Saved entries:
-- Opening Marker --

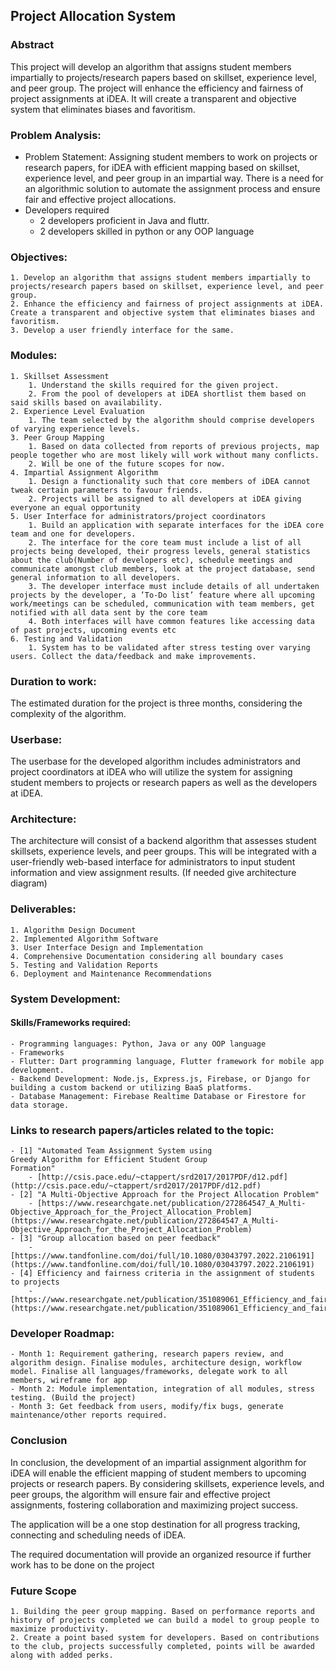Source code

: ## Project Allocation System

### Abstract

This project will develop an algorithm that assigns student members impartially to projects/research papers based on skillset, experience level, and peer group. The project will enhance the efficiency and fairness of project assignments at iDEA. It will create a transparent and objective system that eliminates biases and favoritism.

### Problem Analysis:

- Problem Statement: Assigning student members to work on projects or research papers, for iDEA with efficient mapping based on skillset, experience level, and peer group in an impartial way. There is a need for an algorithmic solution to automate the assignment process and ensure fair and effective project allocations.
- Developers required
    - 2 developers proficient in Java and fluttr.
    - 2 developers skilled in python or any OOP language
### Objectives:
    1. Develop an algorithm that assigns student members impartially to projects/research papers based on skillset, experience level, and peer group.
    2. Enhance the efficiency and fairness of project assignments at iDEA. Create a transparent and objective system that eliminates biases and favoritism.
    3. Develop a user friendly interface for the same.
### Modules:
    1. Skillset Assessment
        1. Understand the skills required for the given project.
        2. From the pool of developers at iDEA shortlist them based on said skills based on availability.
    2. Experience Level Evaluation
        1. The team selected by the algorithm should comprise developers of varying experience levels.
    3. Peer Group Mapping
        1. Based on data collected from reports of previous projects, map people together who are most likely will work without many conflicts.
        2. Will be one of the future scopes for now.
    4. Impartial Assignment Algorithm
        1. Design a functionality such that core members of iDEA cannot tweak certain parameters to favour friends.
        2. Projects will be assigned to all developers at iDEA giving everyone an equal opportunity
    5. User Interface for administrators/project coordinators
        1. Build an application with separate interfaces for the iDEA core team and one for developers.
        2. The interface for the core team must include a list of all projects being developed, their progress levels, general statistics about the club(Number of developers etc), schedule meetings and communicate amongst club members, look at the project database, send general information to all developers.
        3. The developer interface must include details of all undertaken projects by the developer, a ’To-Do list’ feature where all upcoming work/meetings can be scheduled, communication with team members, get notified with all data sent by the core team
        4. Both interfaces will have common features like accessing data of past projects, upcoming events etc
    6. Testing and Validation
        1. System has to be validated after stress testing over varying users. Collect the data/feedback and make improvements.

### Duration to work: 
The estimated duration for the project is three months, considering the complexity of the algorithm.

### Userbase: 
The userbase for the developed algorithm includes administrators and project coordinators at iDEA who will utilize the system for assigning student members to projects or research papers as well as the developers at iDEA.

### Architecture: 
The architecture will consist of a backend algorithm that assesses student skillsets, experience levels, and peer groups. This will be integrated with a user-friendly web-based interface for administrators to input student information and view assignment results. (If needed give architecture diagram)

### Deliverables:
    1. Algorithm Design Document
    2. Implemented Algorithm Software
    3. User Interface Design and Implementation
    4. Comprehensive Documentation considering all boundary cases
    5. Testing and Validation Reports
    6. Deployment and Maintenance Recommendations

### System Development:

#### Skills/Frameworks required:
    - Programming languages: Python, Java or any OOP language
    - Frameworks
    - Flutter: Dart programming language, Flutter framework for mobile app development.
    - Backend Development: Node.js, Express.js, Firebase, or Django for building a custom backend or utilizing BaaS platforms.
    - Database Management: Firebase Realtime Database or Firestore for data storage.
### Links to research papers/articles related to the topic:
    - [1] "Automated Team Assignment System using
    Greedy Algorithm for Efficient Student Group
    Formation"
        - [http://csis.pace.edu/~ctappert/srd2017/2017PDF/d12.pdf](http://csis.pace.edu/~ctappert/srd2017/2017PDF/d12.pdf)
    - [2] "A Multi-Objective Approach for the Project Allocation Problem"
        - [https://www.researchgate.net/publication/272864547_A_Multi-Objective_Approach_for_the_Project_Allocation_Problem](https://www.researchgate.net/publication/272864547_A_Multi-Objective_Approach_for_the_Project_Allocation_Problem)
    - [3] "Group allocation based on peer feedback"
        - [https://www.tandfonline.com/doi/full/10.1080/03043797.2022.2106191](https://www.tandfonline.com/doi/full/10.1080/03043797.2022.2106191)
    - [4] Efficiency and fairness criteria in the assignment of students to projects
        - [https://www.researchgate.net/publication/351089061_Efficiency_and_fairness_criteria_in_the_assignment_of_students_to_projects](https://www.researchgate.net/publication/351089061_Efficiency_and_fairness_criteria_in_the_assignment_of_students_to_projects)
### Developer Roadmap:
    - Month 1: Requirement gathering, research papers review, and algorithm design. Finalise modules, architecture design, workflow model. Finalise all languages/frameworks, delegate work to all members, wireframe for app
    - Month 2: Module implementation, integration of all modules, stress testing. (Build the project)
    - Month 3: Get feedback from users, modify/fix bugs, generate maintenance/other reports required.
### Conclusion

In conclusion, the development of an impartial assignment algorithm for iDEA will enable the efficient mapping of student members to upcoming projects or research papers. By considering skillsets, experience levels, and peer groups, the algorithm will ensure fair and effective project assignments, fostering collaboration and maximizing project success.

The application will be a one stop destination for all progress tracking, connecting and scheduling needs of iDEA. 

The required documentation will provide an organized resource if further work has to be done on the project

### Future Scope
    1. Building the peer group mapping. Based on performance reports and history of projects completed we can build a model to group people to maximize productivity.
    2. Create a point based system for developers. Based on contributions to the club, projects successfully completed, points will be awarded along with added perks.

-- Closing Marker --

▸ **PROBLEM DETAILS**: In the entries above, find each line with the word "coordinators" and show it.

▸ **ANSWER SECTION**:
    5. User Interface for administrators/project coordinators
The userbase for the developed algorithm includes administrators and project coordinators at iDEA who will utilize the system for assigning student members to projects or research papers as well as the developers at iDEA.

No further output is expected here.